Trump reiterates his call to deprive illegal migrants of due process

Donald trump on Monday again made an appeal to deprive illegal immigrants of their right to due process, arguing that people trying to cross the border should not be allowed to court or appear before a judge.

Trump’s sustained attacks on the American judicial system come amid extraordinary condemnation of his administration’s zero-tolerance enforcement policy at the southern border, which led to more than 2,300 children being separated from their families in recent months. Trump last week was pressured into halting his administration’s practice of separating families, in an abrupt reversal that overruled the views of his hardline advisers.

“Hiring many thousands of judges, and going through a long and complicated legal process, is not the way to go – will always be disfunctional [sic]. People must simply be stopped at the Border and told they cannot come into the U.S. illegally,” Trump said via Twitter on Monday. “Children brought back to their country……”

He continued in a second tweet: “If this is done, illegal immigration will be stopped in it’s [sic] tracks – and at very little, by comparison, cost. This is the only real answer – and we must continue to BUILD THE WALL!”

The statement is tantamount to a proposal for the suspension of law. But Sarah Sanders, the White House press secretary, defended the position and insisted a judge was not always required for due process to be observed.
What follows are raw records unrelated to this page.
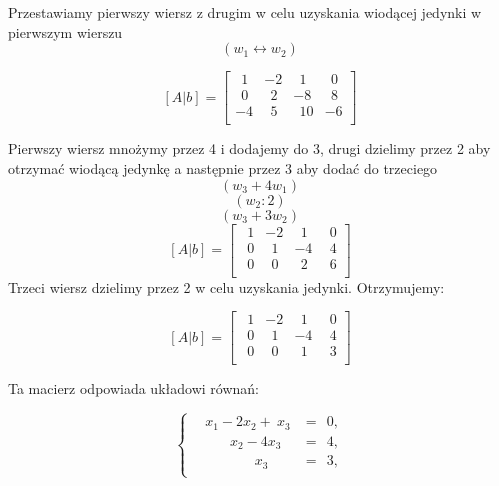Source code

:\documentclass[13pt, a4paper, titlepage]{article}
\begin{document}
Przestawiamy pierwszy wiersz z drugim w celu uzyskania wiodącej jedynki w pierwszym wierszu \begin{equation}(w_1 \leftrightarrow w_2)\end{equation}

    \[
   [A|b]=
  \left[ {\begin{array}{cccc}
   \ \ 1  &     -2    &  \ \  1   &     \ \  0      \\
   \ \ 0  &  \ \ 2    &      -8   &     \ \  8      \\
       -4 &  \ \ 5    &  \ \ 10   &         -6      \\
  \end{array} } \right]
    \]

    Pierwszy wiersz mnożymy przez 4 i dodajemy do 3, drugi dzielimy przez 2 aby otrzymać wiodącą jedynkę a następnie przez 3 aby dodać do trzeciego
    \begin{equation}(w_3 + 4w_1)\end{equation}
    \begin{equation}(w_2 : 2)\end{equation}
    \begin{equation}(w_3 + 3w_2)\end{equation}
    \[
   [A|b]=
  \left[ {\begin{array}{cccc}
   \ \ 1  &     -2    &  \ \  1   &     \ \  0      \\
   \ \ 0  &  \ \ 1    &      -4   &     \ \  4      \\
   \ \ 0  &  \ \ 0    &  \ \  2   &     \ \  6      \\
  \end{array} } \right]
    \]
    Trzeci wiersz dzielimy przez 2 w celu uzyskania jedynki. Otrzymujemy:

    \[
   [A|b]=
  \left[ {\begin{array}{cccc}
   \ \ 1  &     -2    &  \ \  1   &     \ \  0      \\
   \ \ 0  &  \ \ 1    &      -4   &     \ \  4      \\
   \ \ 0  &  \ \ 0    &  \ \  1   &     \ \  3      \\
  \end{array} } \right]
    \]

    Ta macierz odpowiada układowi równań:

     \begin{equation}
	\left\{	
	\begin{array}{ll}

\ \ \ \  x_1 -  2x_2 + \  x_3  &=\ \ 0, \\

\ \ \  \ \ \ \ \ \ \ \ \  x_2 -    4x_3  &=\ \ 4, \\
\ \ \ \ \ \ \ \ \ \ \ \ \ \ \ \ \ \ \ \ x_3  &=\ \ 3, \\
		
	\end{array} \right.
\end{equation}
\end{document}
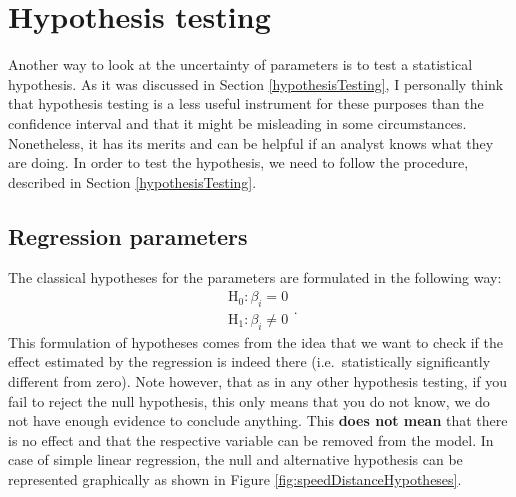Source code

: \documentclass[
]{book}
\theoremstyle{definition}
\theoremstyle{definition}
\theoremstyle{definition}
\theoremstyle{definition}
\theoremstyle{remark}
\begin{document}
\section{Hypothesis testing}\label{uncertaintyHypothesis}

Another way to look at the uncertainty of parameters is to test a statistical hypothesis. As it was discussed in Section \ref{hypothesisTesting}, I personally think that hypothesis testing is a less useful instrument for these purposes than the confidence interval and that it might be misleading in some circumstances. Nonetheless, it has its merits and can be helpful if an analyst knows what they are doing. In order to test the hypothesis, we need to follow the procedure, described in Section \ref{hypothesisTesting}.

\subsection{Regression parameters}\label{regression-parameters}

The classical hypotheses for the parameters are formulated in the following way:
\begin{equation}
    \begin{aligned}
        \mathrm{H}_0: \beta_i = 0 \\
        \mathrm{H}_1: \beta_i \neq 0
    \end{aligned} .
    \label{eq:regressionHypothesis01}
\end{equation}
This formulation of hypotheses comes from the idea that we want to check if the effect estimated by the regression is indeed there (i.e.~statistically significantly different from zero). Note however, that as in any other hypothesis testing, if you fail to reject the null hypothesis, this only means that you do not know, we do not have enough evidence to conclude anything. This \textbf{does not mean} that there is no effect and that the respective variable can be removed from the model. In case of simple linear regression, the null and alternative hypothesis can be represented graphically as shown in Figure \ref{fig:speedDistanceHypotheses}.
\end{document}
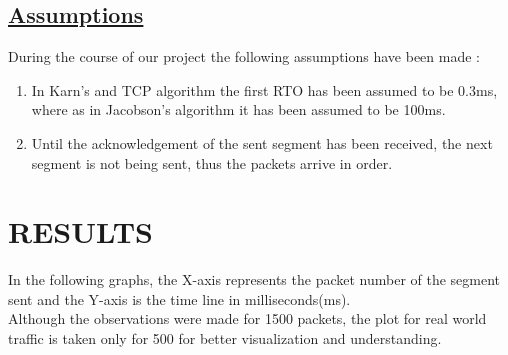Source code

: \documentclass[12pt]{article}
\begin{document}
\subsection{\underline{Assumptions}}

During the course of our project the following assumptions have been made :
\begin{enumerate}
\item In Karn’s and TCP algorithm the first RTO has been assumed to be 0.3ms,                         where as in Jacobson’s algorithm it has been assumed to be 100ms.
\item Until the acknowledgement of the sent segment has been received, the next segment is not being sent, thus the packets arrive in order.\\
\end{enumerate}
\section{RESULTS}
In the following graphs, the X-axis represents the packet number of the segment sent and the Y-axis is the time line in milliseconds(ms).\\
Although the observations were made for 1500 packets, the plot for real world traffic is taken only for 500 for better visualization and understanding.
\end{document}
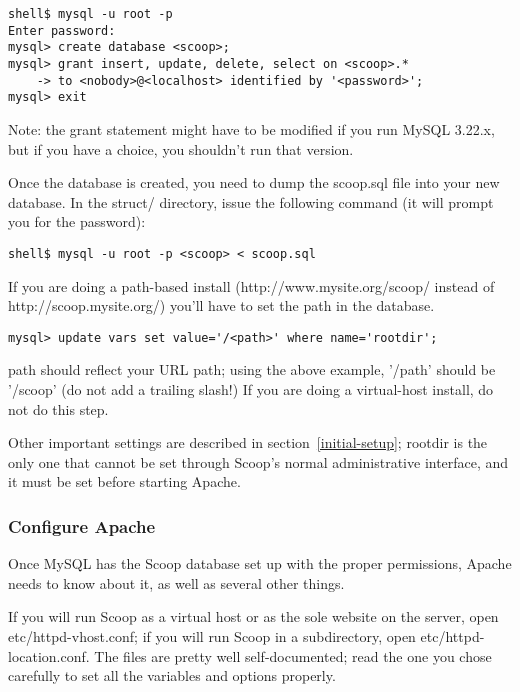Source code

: \begin{verbatim}
shell$ mysql -u root -p
Enter password: 
mysql> create database <scoop>;
mysql> grant insert, update, delete, select on <scoop>.* 
    -> to <nobody>@<localhost> identified by '<password>';
mysql> exit
\end{verbatim}

Note: the grant statement might have to be modified if you run MySQL 3.22.x, but if you have a choice, you shouldn't run that version.

Once the database is created, you need to dump the scoop.sql file into your new database.  In the struct/ directory, issue the following command (it will prompt you for the password):

\begin{verbatim}
shell$ mysql -u root -p <scoop> < scoop.sql
\end{verbatim}

If you are doing a path-based install (http://www.mysite.org/scoop/ instead of http://scoop.mysite.org/) you'll have to set the path in the database.

\begin{verbatim}
mysql> update vars set value='/<path>' where name='rootdir';
\end{verbatim}

\latexhtml{$<$}{<}path\latexhtml{$>$}{>} should reflect your URL path; using the above example, '/\latexhtml{$<$}{<}path\latexhtml{$>$}{>}' should be '/scoop' (do not add a trailing slash!)  If you are doing a virtual-host install, do not do this step.

Other important settings are described in section~\ref{initial-setup}; rootdir is the only one that cannot be set through Scoop's normal administrative interface, and it must be set before starting Apache.

\subsubsection{Configure Apache}
\label{apache-config}

Once MySQL has the Scoop database set up with the proper permissions, Apache needs to know about it, as well as several other things.

If you will run Scoop as a virtual host or as the sole website on the server, open etc/httpd-vhost.conf; if you will run Scoop in a subdirectory, open etc/httpd-location.conf.  The files are pretty well self-documented; read the one you chose carefully to set all the variables and options properly.

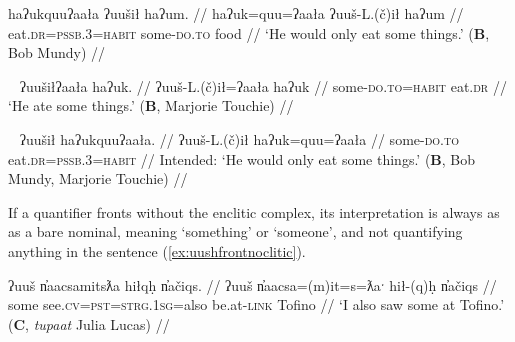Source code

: \ex \label{ex:uushilnofront}
\begingl
\glpreamble haʔukquuʔaała ʔuušił haʔum. //
\gla haʔuk=quu=ʔaała ʔuuš-L.(č)ił haʔum //
\glb eat.\textsc{dr}=\textsc{pssb.3}=\textsc{habit} some-\textsc{do.to} food //
\glft `He would only eat some things.' (\textbf{B}, Bob Mundy) //
\endgl
\xe

\ex~ \label{ex:uushilfront}
\begingl
\glpreamble ʔuušiłʔaała haʔuk. //
\gla ʔuuš-L.(č)ił=ʔaała haʔuk  //
\glb some-\textsc{do.to}=\textsc{habit} eat.\textsc{dr} //
\glft `He ate some things.' (\textbf{B}, Marjorie Touchie) //
\endgl
\xe

\ex~ \label{*ex:uushilfront}
\begingl
\glpreamble *ʔuušił haʔukquuʔaała. //
\gla ʔuuš-L.(č)ił haʔuk=quu=ʔaała  //
\glb some-\textsc{do.to} eat.\textsc{dr}=\textsc{pssb.3}=\textsc{habit} //
\glft Intended: `He would only eat some things.' (\textbf{B}, Bob Mundy, Marjorie Touchie) //
\endgl
\xe

\begin{comment}
I have not done a deep investigation into the conditions that determine whether the second-position complex falls on the fronted quantifier or on the following predicate. In fact, this may vary by quantifier type. I have examples in my data of the fronted quantifier \textit{ʔuuš} taking the clitics (\ref{ex:uushfrontclitic}) or not (\ref{ex:uushfrontnoclitic}).

\ex \label{ex:uushfrontclitic}
\begingl
\glpreamble k̓umaaw̓it̓asʔaƛquu, n̓aačukitʔišʔaałʔał ʔin hiłʔapitʔaałʔał suč̓as, \textbf{ʔuušʔaƛquu wiikapuƛ}. //
\gla k̓um-(y)aˑ-w̓it̓as=!aƛ=quu, n̓aačuk=(m)it=ʔiˑš=ʔaał=ʔał ʔin hił=!ap=(m)it=ʔaał=ʔał suč̓as, \textbf{ʔuuš=ʔaƛ=quu wiikapuƛ}  //
\glb point-\textsc{cv}-going.to=\textsc{now}=\textsc{pssb.3} look.\textsc{dr}=\textsc{pst}=\textsc{strg.3}=\textsc{habit}=\textsc{pl} \textsc{comp} be.at=\textsc{caus}=\textsc{pst}=\textsc{habit}=\textsc{pl} tree, \textbf{some=\textsc{now}=\textsc{pssb.3} pass.away.\textsc{mo}} //
\glft `If he is going to be pointer, they look to see if they put (someone) in a tree, if someone has passed away.' (\textbf{C}, \textit{tupaat} Julia Lucas) //
\endgl
\xe
\end{comment}

If a quantifier fronts without the enclitic complex, its interpretation is always as as a bare nominal, meaning `something' or `someone', and not quantifying anything in the sentence (\ref{ex:uushfrontnoclitic}).

\ex \label{ex:uushfrontnoclitic}
\begingl
\glpreamble ʔuuš n̓aacsamitsƛa hiłqḥ n̓ačiqs. //
\gla ʔuuš n̓aacsa=(m)it=s=ƛaˑ hił-(q)ḥ n̓ačiqs  //
\glb some see.\textsc{cv}=\textsc{pst}=\textsc{strg.1sg}=also be.at-\textsc{link} Tofino //
\glft `I also saw some at Tofino.' (\textbf{C}, \textit{tupaat} Julia Lucas) //
\endgl
\xe

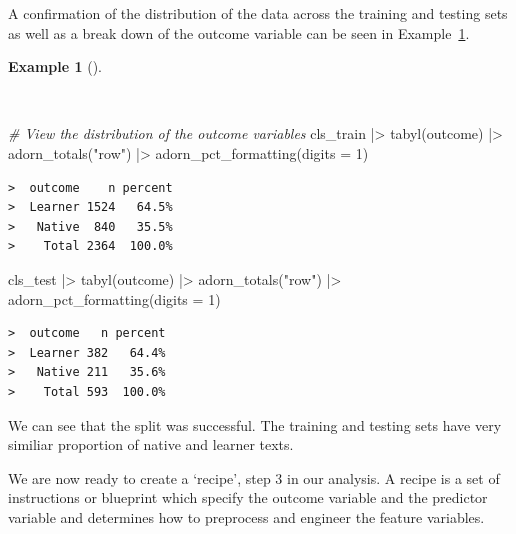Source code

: \documentclass[
  letterpaper,
  DIV=11,
  numbers=noendperiod]{scrreprt}
\newenvironment{Shaded}{\begin{snugshade}}{\end{snugshade}}
\newcommand{\AttributeTok}[1]{\textcolor[rgb]{0.00,0.00,0.00}{#1}}
\newcommand{\CommentTok}[1]{\textcolor[rgb]{0.00,0.00,0.00}{\textit{#1}}}
\newcommand{\DecValTok}[1]{\textcolor[rgb]{0.00,0.00,0.00}{#1}}
\newcommand{\FunctionTok}[1]{\textcolor[rgb]{0.00,0.00,0.00}{#1}}
\newcommand{\NormalTok}[1]{\textcolor[rgb]{0.00,0.00,0.00}{#1}}
\newcommand{\SpecialCharTok}[1]{\textcolor[rgb]{0.00,0.00,0.00}{#1}}
\newcommand{\StringTok}[1]{\textcolor[rgb]{0.00,0.00,0.00}{#1}}
\theoremstyle{definition}
\newtheorem{example}{Example}[chapter]
\theoremstyle{remark}
\begin{document}
A confirmation of the distribution of the data across the training and
testing sets as well as a break down of the outcome variable can be seen
in Example~\ref{exm-pda-class-split-tabyl}.

\begin{example}[]\protect\hypertarget{exm-pda-class-split-tabyl}{}\label{exm-pda-class-split-tabyl}

~

\begin{Shaded}
\begin{Highlighting}[]
\CommentTok{\# View the distribution of the outcome variables}
\NormalTok{cls\_train }\SpecialCharTok{|\textgreater{}}
  \FunctionTok{tabyl}\NormalTok{(outcome) }\SpecialCharTok{|\textgreater{}}
  \FunctionTok{adorn\_totals}\NormalTok{(}\StringTok{"row"}\NormalTok{) }\SpecialCharTok{|\textgreater{}}
  \FunctionTok{adorn\_pct\_formatting}\NormalTok{(}\AttributeTok{digits =} \DecValTok{1}\NormalTok{)}
\end{Highlighting}
\end{Shaded}

\begin{verbatim}
>  outcome    n percent
>  Learner 1524   64.5%
>   Native  840   35.5%
>    Total 2364  100.0%
\end{verbatim}

\begin{Shaded}
\begin{Highlighting}[]
\NormalTok{cls\_test }\SpecialCharTok{|\textgreater{}}
  \FunctionTok{tabyl}\NormalTok{(outcome) }\SpecialCharTok{|\textgreater{}}
  \FunctionTok{adorn\_totals}\NormalTok{(}\StringTok{"row"}\NormalTok{) }\SpecialCharTok{|\textgreater{}}
  \FunctionTok{adorn\_pct\_formatting}\NormalTok{(}\AttributeTok{digits =} \DecValTok{1}\NormalTok{)}
\end{Highlighting}
\end{Shaded}

\begin{verbatim}
>  outcome   n percent
>  Learner 382   64.4%
>   Native 211   35.6%
>    Total 593  100.0%
\end{verbatim}

\end{example}

We can see that the split was successful. The training and testing sets
have very similiar proportion of native and learner texts.

We are now ready to create a `recipe', step 3 in our analysis. A recipe
is a set of instructions or blueprint which specify the outcome variable
and the predictor variable and determines how to preprocess and engineer
the feature variables.
\end{document}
“Virtually all Americans agree that it makes no sense that an illegal alien sets one foot on American soil and then they would go through a three- to five-year judicial process to be removed from the country,” she told reporters, though she did not providing polling data to back this claim.

“Thousands of illegal aliens are removed every month without seeing an immigration judge as a result of procedures in current law including voluntary removal and expedited removal. Just because you don’t see a judge doesn’t mean you aren’t receiving due process.”

Sanders said that Trump was focused on securing the borders and finding “a very legal and easy immigration process”, adding: “The president would certainly like to see more expedited removal.”

The question of due process compounds an already confusing situation as Republican lawmakers scrambled to build a consensus around immigration legislation, and federal agencies work to reunite migrant families separated under Trump’s policy, with many children now scattered across the US without their parents.

The Department of Homeland Security stated over the weekend that it had reunited 522 children with parents so far. The agency also claimed to have a “well coordinated” process for reuniting families, following chaos and confusion last week.

The Pentagon is preparing to temporarily house immigrants at two military bases.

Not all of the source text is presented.